-- The task --
Find every line below with the string "Этот" and pick it out.

(Source texts of formatted documents)
○ ○ ○ ○ ○ ○ ○
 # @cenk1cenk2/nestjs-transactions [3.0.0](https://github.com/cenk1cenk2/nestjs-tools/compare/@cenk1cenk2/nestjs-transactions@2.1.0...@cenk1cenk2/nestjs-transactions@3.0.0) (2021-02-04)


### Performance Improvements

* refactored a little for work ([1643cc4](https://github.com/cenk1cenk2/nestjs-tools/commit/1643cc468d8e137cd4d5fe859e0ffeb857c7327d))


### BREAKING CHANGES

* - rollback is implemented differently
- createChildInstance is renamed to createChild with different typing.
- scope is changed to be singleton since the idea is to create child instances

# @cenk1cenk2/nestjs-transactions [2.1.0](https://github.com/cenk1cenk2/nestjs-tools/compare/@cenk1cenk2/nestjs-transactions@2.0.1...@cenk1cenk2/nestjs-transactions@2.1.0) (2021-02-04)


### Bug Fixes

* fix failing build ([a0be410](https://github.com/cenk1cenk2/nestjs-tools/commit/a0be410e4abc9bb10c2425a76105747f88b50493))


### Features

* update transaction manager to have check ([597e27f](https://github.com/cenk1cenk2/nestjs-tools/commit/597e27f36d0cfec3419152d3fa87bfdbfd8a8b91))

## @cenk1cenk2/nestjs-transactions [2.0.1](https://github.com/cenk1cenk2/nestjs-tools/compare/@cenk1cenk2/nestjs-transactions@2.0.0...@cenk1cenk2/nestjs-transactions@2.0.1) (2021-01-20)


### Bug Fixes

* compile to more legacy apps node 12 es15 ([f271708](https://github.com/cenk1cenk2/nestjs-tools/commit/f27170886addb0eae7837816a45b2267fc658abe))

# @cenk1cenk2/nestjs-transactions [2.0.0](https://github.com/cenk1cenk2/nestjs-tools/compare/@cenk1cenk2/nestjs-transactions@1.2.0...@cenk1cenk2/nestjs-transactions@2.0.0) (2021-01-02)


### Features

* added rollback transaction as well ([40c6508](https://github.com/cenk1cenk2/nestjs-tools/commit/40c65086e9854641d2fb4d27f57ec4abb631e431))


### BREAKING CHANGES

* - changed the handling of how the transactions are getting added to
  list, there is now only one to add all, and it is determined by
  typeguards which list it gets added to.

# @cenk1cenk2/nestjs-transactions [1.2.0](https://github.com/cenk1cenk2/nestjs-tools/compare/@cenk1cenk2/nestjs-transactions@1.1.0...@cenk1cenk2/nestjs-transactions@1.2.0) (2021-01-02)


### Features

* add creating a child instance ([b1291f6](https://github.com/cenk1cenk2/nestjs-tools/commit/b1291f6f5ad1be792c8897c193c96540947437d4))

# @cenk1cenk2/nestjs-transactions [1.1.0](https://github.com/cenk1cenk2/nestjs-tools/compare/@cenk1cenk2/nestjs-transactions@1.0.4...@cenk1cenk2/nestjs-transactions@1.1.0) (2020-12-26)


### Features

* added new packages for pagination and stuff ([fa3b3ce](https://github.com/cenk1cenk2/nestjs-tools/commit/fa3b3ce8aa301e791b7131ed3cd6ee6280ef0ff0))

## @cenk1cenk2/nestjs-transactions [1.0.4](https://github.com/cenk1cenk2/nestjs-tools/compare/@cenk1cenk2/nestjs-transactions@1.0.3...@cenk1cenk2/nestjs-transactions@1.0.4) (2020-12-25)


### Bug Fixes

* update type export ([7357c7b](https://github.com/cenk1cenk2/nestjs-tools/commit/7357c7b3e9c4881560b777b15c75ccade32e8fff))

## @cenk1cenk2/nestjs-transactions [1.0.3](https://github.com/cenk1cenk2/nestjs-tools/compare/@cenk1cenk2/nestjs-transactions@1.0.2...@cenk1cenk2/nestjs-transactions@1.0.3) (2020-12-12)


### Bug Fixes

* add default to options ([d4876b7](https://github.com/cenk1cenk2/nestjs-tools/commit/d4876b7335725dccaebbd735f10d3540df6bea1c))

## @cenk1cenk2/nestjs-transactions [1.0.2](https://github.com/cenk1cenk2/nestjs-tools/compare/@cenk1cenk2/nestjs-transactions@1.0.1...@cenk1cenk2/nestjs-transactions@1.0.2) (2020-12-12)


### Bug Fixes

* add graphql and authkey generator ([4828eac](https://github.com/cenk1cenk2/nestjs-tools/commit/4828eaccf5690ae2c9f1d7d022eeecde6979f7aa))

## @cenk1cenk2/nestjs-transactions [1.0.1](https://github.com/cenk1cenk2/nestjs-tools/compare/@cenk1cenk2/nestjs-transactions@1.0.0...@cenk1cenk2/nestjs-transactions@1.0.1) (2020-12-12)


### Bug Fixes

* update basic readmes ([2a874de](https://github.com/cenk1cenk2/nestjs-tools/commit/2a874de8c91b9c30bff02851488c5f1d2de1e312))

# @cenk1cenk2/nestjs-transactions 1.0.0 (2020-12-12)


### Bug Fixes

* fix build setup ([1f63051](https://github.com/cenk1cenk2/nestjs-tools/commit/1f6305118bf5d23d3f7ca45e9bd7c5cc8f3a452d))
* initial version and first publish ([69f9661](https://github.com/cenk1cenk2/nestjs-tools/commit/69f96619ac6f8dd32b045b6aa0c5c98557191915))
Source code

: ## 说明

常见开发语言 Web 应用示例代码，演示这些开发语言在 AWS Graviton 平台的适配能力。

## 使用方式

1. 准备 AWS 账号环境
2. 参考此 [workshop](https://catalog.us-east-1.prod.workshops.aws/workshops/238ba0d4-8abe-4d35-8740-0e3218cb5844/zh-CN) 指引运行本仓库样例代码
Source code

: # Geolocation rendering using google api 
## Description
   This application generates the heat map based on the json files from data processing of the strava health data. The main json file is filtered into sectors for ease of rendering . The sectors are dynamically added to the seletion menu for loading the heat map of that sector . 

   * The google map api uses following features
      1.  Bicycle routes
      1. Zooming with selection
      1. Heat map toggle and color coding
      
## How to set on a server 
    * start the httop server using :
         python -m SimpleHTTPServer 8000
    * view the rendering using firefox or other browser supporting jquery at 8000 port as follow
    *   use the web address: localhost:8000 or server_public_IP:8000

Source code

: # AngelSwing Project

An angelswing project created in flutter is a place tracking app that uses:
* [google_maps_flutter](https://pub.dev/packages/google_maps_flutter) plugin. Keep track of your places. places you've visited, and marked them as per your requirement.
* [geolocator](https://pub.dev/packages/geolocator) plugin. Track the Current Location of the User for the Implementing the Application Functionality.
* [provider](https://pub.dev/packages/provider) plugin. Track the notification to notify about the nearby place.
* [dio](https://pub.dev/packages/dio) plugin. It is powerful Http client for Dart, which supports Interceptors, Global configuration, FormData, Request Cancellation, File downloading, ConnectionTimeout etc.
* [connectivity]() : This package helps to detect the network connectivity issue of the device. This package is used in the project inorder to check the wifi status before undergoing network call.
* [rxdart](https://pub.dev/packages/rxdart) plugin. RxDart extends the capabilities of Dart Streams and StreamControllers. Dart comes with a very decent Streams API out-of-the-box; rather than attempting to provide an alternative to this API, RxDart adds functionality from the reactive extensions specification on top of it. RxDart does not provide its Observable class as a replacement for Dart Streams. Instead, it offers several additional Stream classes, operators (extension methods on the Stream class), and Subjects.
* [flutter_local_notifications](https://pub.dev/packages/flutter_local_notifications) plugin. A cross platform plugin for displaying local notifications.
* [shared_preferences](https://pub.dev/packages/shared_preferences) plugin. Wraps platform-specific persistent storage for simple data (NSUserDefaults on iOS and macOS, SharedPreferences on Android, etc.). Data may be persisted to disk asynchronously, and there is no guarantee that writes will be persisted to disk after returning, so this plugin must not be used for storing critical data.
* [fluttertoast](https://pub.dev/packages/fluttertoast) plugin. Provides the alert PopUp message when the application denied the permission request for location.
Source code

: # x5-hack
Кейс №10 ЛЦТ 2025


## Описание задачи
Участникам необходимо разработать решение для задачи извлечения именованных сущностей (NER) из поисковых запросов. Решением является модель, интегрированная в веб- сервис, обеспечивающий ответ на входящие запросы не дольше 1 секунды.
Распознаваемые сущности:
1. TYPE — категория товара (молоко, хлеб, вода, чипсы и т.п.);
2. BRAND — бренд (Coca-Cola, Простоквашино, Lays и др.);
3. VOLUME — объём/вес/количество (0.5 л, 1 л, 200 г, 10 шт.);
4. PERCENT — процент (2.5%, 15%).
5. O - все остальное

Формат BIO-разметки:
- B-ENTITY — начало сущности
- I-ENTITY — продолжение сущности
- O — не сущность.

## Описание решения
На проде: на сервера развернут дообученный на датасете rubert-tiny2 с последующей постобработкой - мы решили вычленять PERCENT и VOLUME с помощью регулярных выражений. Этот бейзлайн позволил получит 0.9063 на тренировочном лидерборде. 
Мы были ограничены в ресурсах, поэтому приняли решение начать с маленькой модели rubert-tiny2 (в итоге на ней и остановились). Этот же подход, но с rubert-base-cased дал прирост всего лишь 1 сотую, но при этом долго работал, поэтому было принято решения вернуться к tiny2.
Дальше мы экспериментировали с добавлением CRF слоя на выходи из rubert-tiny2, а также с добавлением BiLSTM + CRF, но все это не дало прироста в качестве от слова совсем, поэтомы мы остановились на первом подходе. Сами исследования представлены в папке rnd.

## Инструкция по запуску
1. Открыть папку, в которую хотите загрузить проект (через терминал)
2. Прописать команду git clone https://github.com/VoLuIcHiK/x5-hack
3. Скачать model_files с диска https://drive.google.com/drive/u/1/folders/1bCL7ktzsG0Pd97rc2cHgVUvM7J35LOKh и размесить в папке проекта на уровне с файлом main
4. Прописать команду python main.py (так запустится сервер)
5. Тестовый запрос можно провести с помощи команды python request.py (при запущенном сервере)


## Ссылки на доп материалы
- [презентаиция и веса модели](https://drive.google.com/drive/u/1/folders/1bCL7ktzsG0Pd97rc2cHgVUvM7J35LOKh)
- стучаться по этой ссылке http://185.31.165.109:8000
○ ○ ○ ○ ○ ○ ○
-- Answer box --
На проде: на сервера развернут дообученный на датасете rubert-tiny2 с последующей постобработкой - мы решили вычленять PERCENT и VOLUME с помощью регулярных выражений. Этот бейзлайн позволил получит 0.9063 на тренировочном лидерборде. 
Мы были ограничены в ресурсах, поэтому приняли решение начать с маленькой модели rubert-tiny2 (в итоге на ней и остановились). Этот же подход, но с rubert-base-cased дал прирост всего лишь 1 сотую, но при этом долго работал, поэтому было принято решения вернуться к tiny2.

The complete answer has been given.